Monday, May 25, 2015

Gnash Equilibrium

Philip Mirowski, Machine Dreams
The mathematical price of demonstrating that every game had a fixed value was the unloading of all analytical ambiguity onto the very definition of the game. Far from being daunted at a game without determinate bounds, Nash was already quite prepared to relinquish any fetters upon the a priori specification of the structure of the game, given that the entire action was already confined within the consciousness of the isolated strategic thinker. The game becomes whatever you think it is. He dispensed with dummies, exiled the automata, and rendered the opponent superfluous. This was solipsism with a vengeance.

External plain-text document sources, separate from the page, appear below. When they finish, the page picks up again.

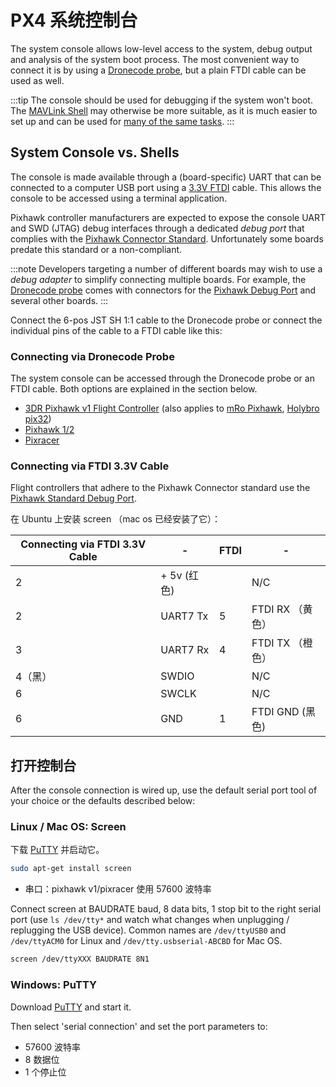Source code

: # PX4 系统控制台

The system console allows low-level access to the system, debug output and analysis of the system boot process. The most convenient way to connect it is by using a [Dronecode probe](https://shop.titaneliteinc.com/index.php?route=product/product&product_id=1294), but a plain FTDI cable can be used as well.

:::tip
The console should be used for debugging if the system won't boot. The [MAVLink Shell](../debug/mavlink_shell.md) may otherwise be more suitable, as it is much easier to set up and can be used for [many of the same tasks](../debug/consoles.md#console_vs_shell).
:::

## System Console vs. Shells

The console is made available through a (board-specific) UART that can be connected to a computer USB port using a [3.3V FTDI](https://www.digikey.com/product-detail/en/TTL-232R-3V3/768-1015-ND/1836393) cable. This allows the console to be accessed using a terminal application.

Pixhawk controller manufacturers are expected to expose the console UART and SWD (JTAG) debug interfaces through a dedicated *debug port* that complies with the [Pixhawk Connector Standard](#pixhawk_debug_port). Unfortunately some boards predate this standard or a non-compliant.

:::note
Developers targeting a number of different boards may wish to use a *debug adapter* to simplify connecting multiple boards. For example, the [Dronecode probe](https://kb.zubax.com/display/MAINKB/Dronecode+Probe+documentation) comes with connectors for the [Pixhawk Debug Port](#pixhawk_debug_port) and several other boards.
:::

Connect the 6-pos JST SH 1:1 cable to the Dronecode probe or connect the individual pins of the cable to a FTDI cable like this:


### Connecting via Dronecode Probe

The system console can be accessed through the Dronecode probe or an FTDI cable. Both options are explained in the section below.
- [3DR Pixhawk v1 Flight Controller](../flight_controller/pixhawk.md#console-port) (also applies to [mRo Pixhawk](../flight_controller/mro_pixhawk.md#debug-ports), [Holybro pix32](../flight_controller/holybro_pix32.md#debug-port))
- [Pixhawk 1/2](../flight_controller/pixhawk3_pro.md#debug-port)
- [Pixracer](../flight_controller/pixracer.md#debug-port)


<a id="pixhawk_debug_port"></a>

### Connecting via FTDI 3.3V Cable

Flight controllers that adhere to the Pixhawk Connector standard use the [Pixhawk Standard Debug Port](https://github.com/pixhawk/Pixhawk-Standards/blob/master/DS-009%20Pixhawk%20Connector%20Standard.pdf).

在 Ubuntu 上安装 screen （mac os 已经安装了它）：

| Connecting via FTDI 3.3V Cable | -         | FTDI | -             |
| ------------------------------ | --------- | ---- | ------------- |
| 2                              | + 5v (红色) |      | N/C           |
| 2                              | UART7 Tx  | 5    | FTDI RX （黄色）  |
| 3                              | UART7 Rx  | 4    | FTDI TX （橙色）  |
| 4（黑）                           | SWDIO     |      | N/C           |
| 6                              | SWCLK     |      | N/C           |
| 6                              | GND       | 1    | FTDI GND (黑色) |

## 打开控制台

After the console connection is wired up, use the default serial port tool of your choice or the defaults described below:

### Linux / Mac OS: Screen

下载 [PuTTY](http://www.chiark.greenend.org.uk/~sgtatham/putty/download.html) 并启动它。

```bash
sudo apt-get install screen
```

* 串口：pixhawk v1/pixracer 使用 57600 波特率

Connect screen at BAUDRATE baud, 8 data bits, 1 stop bit to the right serial port (use `ls /dev/tty*` and watch what changes when unplugging / replugging the USB device). Common names are `/dev/ttyUSB0` and `/dev/ttyACM0` for Linux and `/dev/tty.usbserial-ABCBD` for Mac OS.

```bash
screen /dev/ttyXXX BAUDRATE 8N1
```

### Windows: PuTTY

Download [PuTTY](http://www.chiark.greenend.org.uk/~sgtatham/putty/download.html) and start it.

Then select 'serial connection' and set the port parameters to:

* 57600 波特率
* 8 数据位
* 1 个停止位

Yanis Varoufakis, "The Dance of the Meta-Axioms":
In game theory itself, questions were raised about the plausibility of presuming that rational agents must always select behaviour consistent with Nash’s (1951) equilibrium. In the context of static games it became apparent that disequilibrium behaviour could be fully rationalised and rendered consistent with infinite order common knowledge rationality. Similarly, it transpired that out-of-equilibrium behaviour could be just as rational in finite dynamic games as the equilibrium path proposed by Nash and his disciples.  As for indefinite horizon games, the devastating force of indeterminacy was felt in the form of the so-called Folk Theorem which shows that, in interactions that last for an unspecified period, anything goes. And yet, all applications of game theory, from theories of Central Bank behaviour to industrial organisation, labour economics and voting models, ignore these challenges, assuming that behaviour will remain on the equilibrium path.